According to attorney Avraham Azrielant, CEO of Azrielant Leisrael Law, who commissioned the survey last month, these surveys are important “for the nation, since people in unhappy marriages are less productive economically and socially.”
The survey, carried out this month by the Geocartography institute, comprised a representative sample of 500 people, who were asked to rate the marriages of their peers who have been married for over five years. This method, known as “projective questioning”, is a common practice in studies of intimate matters. The results are meant to indicate the subject’s evaluation of his or her own marriage.
Just 18.8% of the subjects rated the married couples as “very satisfied,” while the largest number, 45%, rated them as “somewhat satisfied.” Only 5% of the subjects were placed in the most negative categories: “not very satisfied” and “not satisfied at all.”
More women than men rated couples as satisfied, and the younger the subjects were, the more satisfied they rated. In terms of religiosity, 81.4% of religious/haredi subjects reported satisfied marriages, while just 59.9% of secular subjects did so.
According to Azrielant, the survey aims to help couples either end an unsatisfactory marriage in a more peaceful and pleasant way, or treat marriage problems before they escalate.
“Marriage is like two people stuck together with glue at many different points.
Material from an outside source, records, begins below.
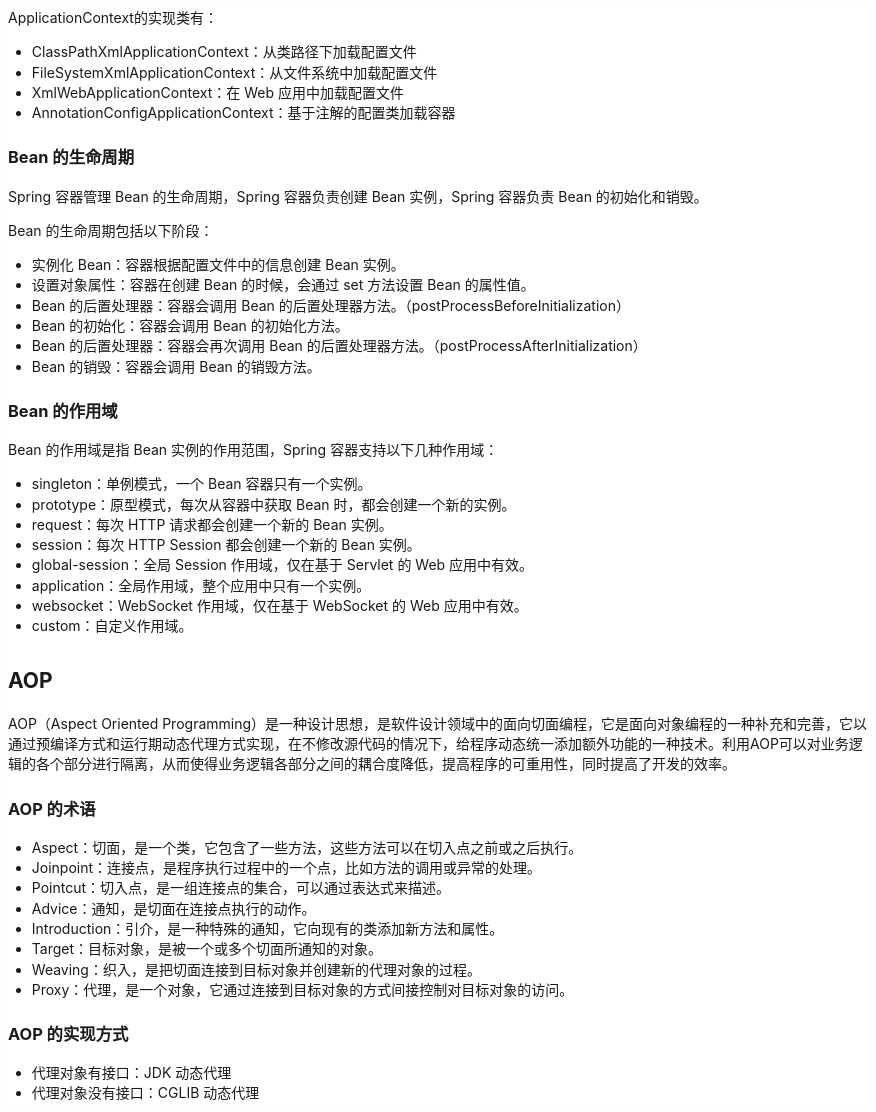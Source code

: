 ApplicationContext的实现类有：

- ClassPathXmlApplicationContext：从类路径下加载配置文件
- FileSystemXmlApplicationContext：从文件系统中加载配置文件
- XmlWebApplicationContext：在 Web 应用中加载配置文件
- AnnotationConfigApplicationContext：基于注解的配置类加载容器

### Bean 的生命周期

Spring 容器管理 Bean 的生命周期，Spring 容器负责创建 Bean 实例，Spring 容器负责 Bean 的初始化和销毁。

Bean 的生命周期包括以下阶段：

- 实例化 Bean：容器根据配置文件中的信息创建 Bean 实例。
- 设置对象属性：容器在创建 Bean 的时候，会通过 set 方法设置 Bean 的属性值。
- Bean 的后置处理器：容器会调用 Bean 的后置处理器方法。（postProcessBeforeInitialization）
- Bean 的初始化：容器会调用 Bean 的初始化方法。
- Bean 的后置处理器：容器会再次调用 Bean 的后置处理器方法。（postProcessAfterInitialization）
- Bean 的销毁：容器会调用 Bean 的销毁方法。

### Bean 的作用域

Bean 的作用域是指 Bean 实例的作用范围，Spring 容器支持以下几种作用域：

- singleton：单例模式，一个 Bean 容器只有一个实例。
- prototype：原型模式，每次从容器中获取 Bean 时，都会创建一个新的实例。
- request：每次 HTTP 请求都会创建一个新的 Bean 实例。
- session：每次 HTTP Session 都会创建一个新的 Bean 实例。
- global-session：全局 Session 作用域，仅在基于 Servlet 的 Web 应用中有效。
- application：全局作用域，整个应用中只有一个实例。
- websocket：WebSocket 作用域，仅在基于 WebSocket 的 Web 应用中有效。
- custom：自定义作用域。

## AOP

AOP（Aspect Oriented Programming）是一种设计思想，是软件设计领域中的面向切面编程，它是面向对象编程的一种补充和完善，它以通过预编译方式和运行期动态代理方式实现，在不修改源代码的情况下，给程序动态统一添加额外功能的一种技术。利用AOP可以对业务逻辑的各个部分进行隔离，从而使得业务逻辑各部分之间的耦合度降低，提高程序的可重用性，同时提高了开发的效率。

### AOP 的术语

- Aspect：切面，是一个类，它包含了一些方法，这些方法可以在切入点之前或之后执行。
- Joinpoint：连接点，是程序执行过程中的一个点，比如方法的调用或异常的处理。
- Pointcut：切入点，是一组连接点的集合，可以通过表达式来描述。
- Advice：通知，是切面在连接点执行的动作。
- Introduction：引介，是一种特殊的通知，它向现有的类添加新方法和属性。
- Target：目标对象，是被一个或多个切面所通知的对象。
- Weaving：织入，是把切面连接到目标对象并创建新的代理对象的过程。
- Proxy：代理，是一个对象，它通过连接到目标对象的方式间接控制对目标对象的访问。

### AOP 的实现方式

- 代理对象有接口：JDK 动态代理
- 代理对象没有接口：CGLIB 动态代理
These points may be love, sexual attraction, children, or a host of other possibilities,” Azrielant said Wednesday. “With today’s tools, each of these points can be evaluated, to see both how strong the connection is, and how important each point is.”
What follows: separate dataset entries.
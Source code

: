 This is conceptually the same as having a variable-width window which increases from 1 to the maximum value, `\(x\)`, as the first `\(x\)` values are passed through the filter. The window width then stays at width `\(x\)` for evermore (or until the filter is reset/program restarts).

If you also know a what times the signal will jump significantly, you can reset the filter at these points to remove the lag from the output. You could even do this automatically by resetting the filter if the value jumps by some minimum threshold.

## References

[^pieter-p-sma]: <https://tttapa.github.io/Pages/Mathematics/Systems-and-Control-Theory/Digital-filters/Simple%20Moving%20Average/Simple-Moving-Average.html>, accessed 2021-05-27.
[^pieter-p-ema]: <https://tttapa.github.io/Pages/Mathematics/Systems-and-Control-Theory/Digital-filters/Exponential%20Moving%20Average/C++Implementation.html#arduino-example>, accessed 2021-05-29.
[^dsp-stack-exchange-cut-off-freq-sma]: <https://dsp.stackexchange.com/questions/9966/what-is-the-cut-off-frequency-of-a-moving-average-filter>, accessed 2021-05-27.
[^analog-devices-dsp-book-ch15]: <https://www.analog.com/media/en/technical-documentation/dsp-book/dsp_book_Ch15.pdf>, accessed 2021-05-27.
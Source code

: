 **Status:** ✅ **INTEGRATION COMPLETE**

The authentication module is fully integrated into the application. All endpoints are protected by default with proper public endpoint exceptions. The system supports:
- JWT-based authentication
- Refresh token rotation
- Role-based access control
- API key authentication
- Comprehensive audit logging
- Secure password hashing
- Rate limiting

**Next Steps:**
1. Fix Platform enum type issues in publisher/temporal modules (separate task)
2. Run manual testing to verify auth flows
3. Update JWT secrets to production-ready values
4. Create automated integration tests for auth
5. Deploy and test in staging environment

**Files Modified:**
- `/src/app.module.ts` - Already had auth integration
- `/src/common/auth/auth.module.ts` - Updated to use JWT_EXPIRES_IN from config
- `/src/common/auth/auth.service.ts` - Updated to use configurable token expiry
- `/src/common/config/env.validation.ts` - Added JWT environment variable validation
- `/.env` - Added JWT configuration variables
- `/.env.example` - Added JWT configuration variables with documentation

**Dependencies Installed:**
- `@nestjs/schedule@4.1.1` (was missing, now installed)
Most couples who divorce after 10 years of marriage usually have very
bad experiences in the three or four years leading up to the divorce,
Azrielant said – years they could have been spared. Drawn-out marriages
lead to messier divorces, he added.
But Azrielant, despite heading a law firm that deals with domestic issues, is not looking for divorce cases.
“Half of the couples who come to us usually don’t end up getting
divorced – because we provide them with tools to evaluate themselves
and see what they really want out of marriage. Some of them have dreams
of partners who just don’t exist. But if the direction is divorce, we
prefer to have it done sooner rather than later.”
Azrielant is continuing to research the tools necessary to properly
evaluate couples’ marriages, in hopes of helping people get more
satisfaction out of their relationships.